Mouse Matrigel angiogenesis assay. Adult 6- to 8-week-old C57Bl/6J (The Jackson Laboratory, Bar Harbor, ME) mice were used in this study. The Matrigel angiogenesis assay is approved by the University of California, San Diego Institutional Animal Care and Use Committee, and is done according to the NIH Guide for the Care and Use of Laboratory Animals. Mice were injected with 400 μL of ice-cold growth factor–depleted Matrigel (Becton Dickinson, Bedford, MA) mixed with 400 ng/mL of each growth factor and indicated amounts of doxorubicin. After 5 days, mice were i.v. injected with 50 μg of fluorescein-conjugated endothelium-specific GSL I–isolectin B4 (Vector Laboratories, Burlingame, CA) in 100 μL of PBS. Thirty minutes after injection, mice were euthanized, the Matrigel plug was surgically resected and washed in ice-cold PBS. Matrigel plugs were homogenized and the extent of EC staining by FITC was quantitated by spectrophotometric analysis.
Statistical analysis. Each experiment was repeated 2 to 4 times. Values represent means ± SE from separate experiments. P values were determined using Student's t test assuming populations with equal variance and two-tailed distribution.
Role of ASK1 in EC apoptosis.
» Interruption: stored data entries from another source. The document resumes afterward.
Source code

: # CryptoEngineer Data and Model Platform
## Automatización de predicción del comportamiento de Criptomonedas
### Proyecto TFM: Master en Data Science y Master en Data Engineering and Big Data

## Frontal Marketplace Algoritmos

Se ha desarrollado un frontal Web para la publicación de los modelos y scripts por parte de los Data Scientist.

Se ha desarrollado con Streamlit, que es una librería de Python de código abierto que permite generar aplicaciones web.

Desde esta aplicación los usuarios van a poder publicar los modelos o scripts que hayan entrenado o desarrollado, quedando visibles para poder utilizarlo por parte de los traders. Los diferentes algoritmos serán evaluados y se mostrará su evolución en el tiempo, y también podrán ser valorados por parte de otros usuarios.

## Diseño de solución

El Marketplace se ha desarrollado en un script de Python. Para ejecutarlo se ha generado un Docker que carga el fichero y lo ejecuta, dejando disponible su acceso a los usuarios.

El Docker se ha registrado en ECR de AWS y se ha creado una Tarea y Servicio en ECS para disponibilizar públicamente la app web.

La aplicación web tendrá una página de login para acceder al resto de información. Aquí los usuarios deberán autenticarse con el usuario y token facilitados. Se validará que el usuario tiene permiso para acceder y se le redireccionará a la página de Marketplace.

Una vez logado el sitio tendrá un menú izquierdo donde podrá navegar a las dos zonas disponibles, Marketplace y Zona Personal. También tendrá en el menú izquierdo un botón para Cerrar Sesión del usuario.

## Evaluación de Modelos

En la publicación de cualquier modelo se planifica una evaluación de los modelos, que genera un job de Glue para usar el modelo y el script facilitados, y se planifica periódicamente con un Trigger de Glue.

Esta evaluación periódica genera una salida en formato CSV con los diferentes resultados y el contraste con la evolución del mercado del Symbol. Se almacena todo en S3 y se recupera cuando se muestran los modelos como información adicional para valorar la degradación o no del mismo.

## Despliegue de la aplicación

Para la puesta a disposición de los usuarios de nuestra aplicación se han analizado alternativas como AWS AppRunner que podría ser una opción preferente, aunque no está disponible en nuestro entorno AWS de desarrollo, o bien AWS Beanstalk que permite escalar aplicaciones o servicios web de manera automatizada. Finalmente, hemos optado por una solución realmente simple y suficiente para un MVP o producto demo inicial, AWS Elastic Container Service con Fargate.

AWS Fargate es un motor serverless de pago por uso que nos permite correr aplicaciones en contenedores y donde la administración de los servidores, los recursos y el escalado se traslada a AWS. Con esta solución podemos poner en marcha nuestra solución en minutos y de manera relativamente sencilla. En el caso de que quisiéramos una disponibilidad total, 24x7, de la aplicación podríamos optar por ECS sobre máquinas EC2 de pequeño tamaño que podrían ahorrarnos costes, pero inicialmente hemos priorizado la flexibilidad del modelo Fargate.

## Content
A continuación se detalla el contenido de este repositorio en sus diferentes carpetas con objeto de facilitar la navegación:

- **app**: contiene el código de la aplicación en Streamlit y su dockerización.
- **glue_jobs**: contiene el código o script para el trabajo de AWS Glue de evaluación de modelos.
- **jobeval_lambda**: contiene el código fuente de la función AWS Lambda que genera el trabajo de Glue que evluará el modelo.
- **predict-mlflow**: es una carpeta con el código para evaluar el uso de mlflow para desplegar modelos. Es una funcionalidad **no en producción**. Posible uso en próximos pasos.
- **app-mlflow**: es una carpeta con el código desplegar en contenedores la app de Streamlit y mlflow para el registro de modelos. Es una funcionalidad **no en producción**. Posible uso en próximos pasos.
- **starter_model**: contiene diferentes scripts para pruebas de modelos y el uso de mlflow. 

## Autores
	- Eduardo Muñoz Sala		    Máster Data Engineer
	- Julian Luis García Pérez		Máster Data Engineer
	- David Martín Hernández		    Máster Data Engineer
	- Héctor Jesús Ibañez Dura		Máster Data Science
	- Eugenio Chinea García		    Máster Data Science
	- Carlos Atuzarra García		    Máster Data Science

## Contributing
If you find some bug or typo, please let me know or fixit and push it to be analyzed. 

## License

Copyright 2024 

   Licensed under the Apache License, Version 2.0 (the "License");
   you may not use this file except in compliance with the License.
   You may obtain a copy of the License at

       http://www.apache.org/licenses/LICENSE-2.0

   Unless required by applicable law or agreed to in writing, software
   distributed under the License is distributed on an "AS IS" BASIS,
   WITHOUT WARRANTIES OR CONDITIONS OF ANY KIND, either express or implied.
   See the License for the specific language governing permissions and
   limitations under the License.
Genotoxic chemotherapeutic agents such as doxorubicin and etoposide activate the stress or intrinsic pathway of apoptosis by inhibiting topoisomerase II leading to DNA damage. Cell death mediated by these agents has been linked to the activation of the proapoptotic kinase ASK1 leading to mitochondrial cytochrome c release and activation of caspases ( 3, 5). To determine whether endogenous ASK1 in ECs is required for stress-mediated death, we knocked down ASK1 expression by RNAi and monitored cell death in response to the DNA-damaging agent etoposide. Treatment of ECs with etoposide led to the induction of EC apoptosis, and knockdown of ASK1 resulted in a significant reduction in this death response ( Fig. 1A ). These findings suggest that endogenous ASK1 is required for apoptosis in response to genotoxic stress. To assess whether ASK1 expression was sufficient to induce death, ECs were transduced with adenovirus encoding wild-type (WT) HA-ASK1, and these cells were monitored for apoptosis. Exogenously expressed ASK1 produced a dose-dependent apoptotic response, suggesting that its expression in ECs was sufficient to induce apoptosis of these cells ( Fig. 1B). To establish a role for ASK1 kinase activity in stress-mediated apoptosis in ECs, we examined the ability of WT or kinase-inactive ASK1 (K709M) to induce cell death. Expression of WT ASK1 induced apoptosis, whereas expression of kinase-inactive ASK1 did not ( Fig. 1C). These findings show that ASK1 kinase activity is sufficient to induce EC apoptosis, and that it seems required to induce death in response to genotoxic stress.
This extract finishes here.